Rather than confront the problems, frontman Joe Strummer decided to take drastic action by taking off to Paris without telling his bandmates, his manager or his label, CBS. The media speculated that it was a publicity stunt put together by the band’s manager, Bernard Rhodes, to promote their soon-to-be-released new album, Combat Rock, and the subsequent tour.
Little did anyone know that Strummer was about to gatecrash the Paris Marathon.
Topper Headon (drummer, The Clash): It wasn’t a very happy band at that time. I was addicted to drugs, out of my head all the time. As well as that, Mick was behaving like a rock star, and we’d all lost sight of what we’d set out to do in the first place.
Bernard Rhodes (manager, The Clash): Joe had a lot of personal problems, okay? And I told him: “Take a break”. He was gonna go on a big tour and I didn’t want that hanging. I told him to go and sort it out.
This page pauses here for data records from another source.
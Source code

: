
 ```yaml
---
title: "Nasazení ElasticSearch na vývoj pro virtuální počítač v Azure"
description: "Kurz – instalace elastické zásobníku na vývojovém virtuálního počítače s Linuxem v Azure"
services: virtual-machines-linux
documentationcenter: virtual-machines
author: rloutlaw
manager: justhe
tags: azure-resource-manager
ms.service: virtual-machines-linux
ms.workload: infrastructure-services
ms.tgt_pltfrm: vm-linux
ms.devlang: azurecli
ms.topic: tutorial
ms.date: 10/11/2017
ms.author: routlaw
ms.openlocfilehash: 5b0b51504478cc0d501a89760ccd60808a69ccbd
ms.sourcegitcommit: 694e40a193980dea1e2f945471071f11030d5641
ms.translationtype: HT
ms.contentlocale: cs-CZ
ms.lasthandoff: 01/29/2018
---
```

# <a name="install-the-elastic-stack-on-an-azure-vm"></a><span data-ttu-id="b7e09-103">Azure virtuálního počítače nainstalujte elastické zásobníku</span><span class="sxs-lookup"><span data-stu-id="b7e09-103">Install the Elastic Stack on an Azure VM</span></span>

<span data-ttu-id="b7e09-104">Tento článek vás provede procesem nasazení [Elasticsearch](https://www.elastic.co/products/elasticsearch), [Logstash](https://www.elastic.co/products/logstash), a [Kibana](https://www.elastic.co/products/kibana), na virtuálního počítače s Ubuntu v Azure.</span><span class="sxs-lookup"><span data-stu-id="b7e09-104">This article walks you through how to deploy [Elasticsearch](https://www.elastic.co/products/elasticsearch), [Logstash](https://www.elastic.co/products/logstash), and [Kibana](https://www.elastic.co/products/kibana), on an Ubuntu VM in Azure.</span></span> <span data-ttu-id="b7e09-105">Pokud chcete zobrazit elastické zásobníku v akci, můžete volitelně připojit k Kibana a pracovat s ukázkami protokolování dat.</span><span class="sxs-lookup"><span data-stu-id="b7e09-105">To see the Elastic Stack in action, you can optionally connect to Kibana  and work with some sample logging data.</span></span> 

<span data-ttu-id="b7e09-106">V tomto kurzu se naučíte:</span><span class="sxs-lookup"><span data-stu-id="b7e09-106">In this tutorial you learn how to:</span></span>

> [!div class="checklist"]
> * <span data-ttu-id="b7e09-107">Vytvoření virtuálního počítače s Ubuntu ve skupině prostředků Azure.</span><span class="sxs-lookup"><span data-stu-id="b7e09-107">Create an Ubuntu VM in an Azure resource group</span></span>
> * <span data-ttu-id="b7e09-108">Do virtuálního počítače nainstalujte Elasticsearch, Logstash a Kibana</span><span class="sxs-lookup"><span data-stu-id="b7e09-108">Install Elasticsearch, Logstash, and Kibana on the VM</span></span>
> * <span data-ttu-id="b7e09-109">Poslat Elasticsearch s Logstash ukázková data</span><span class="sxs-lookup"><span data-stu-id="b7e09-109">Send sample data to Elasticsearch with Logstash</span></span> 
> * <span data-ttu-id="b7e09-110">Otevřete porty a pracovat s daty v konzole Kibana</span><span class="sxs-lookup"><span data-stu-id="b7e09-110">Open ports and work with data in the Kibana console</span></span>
Joe Strummer: I just got up and went to Paris without even thinking about it. I might have gone a bit barmy, you know? I knew a lot of people were going to be disappointed, but I had to go.
Kit Buckler (Head of Press, CBS Records): I’d known Joe for years, from the days before he was even in a band, when we shared a squat in Kilburn. But when he vanished, none of us had a clue where he was.
Topper Headon: Mick, Paul and I were completely in the dark, no idea where he’d gone.
Steve Taylor (journalist, The Face): [After spotting Strummer on a night train to Paris] Joe was looking tired, wearing shades, travelling light and consulting a cheap paperback guide to Paris. It looked like he was planning to stay in the city.
Richard Schroeder (Parisian photographer): When Joe and his girlfriend Gaby Salter got to Paris they immediately lost their passports and all their other documents. The only person they knew in Paris was a friend of Gaby’s daughter who had a small flat in Montmartre, so they stayed with her.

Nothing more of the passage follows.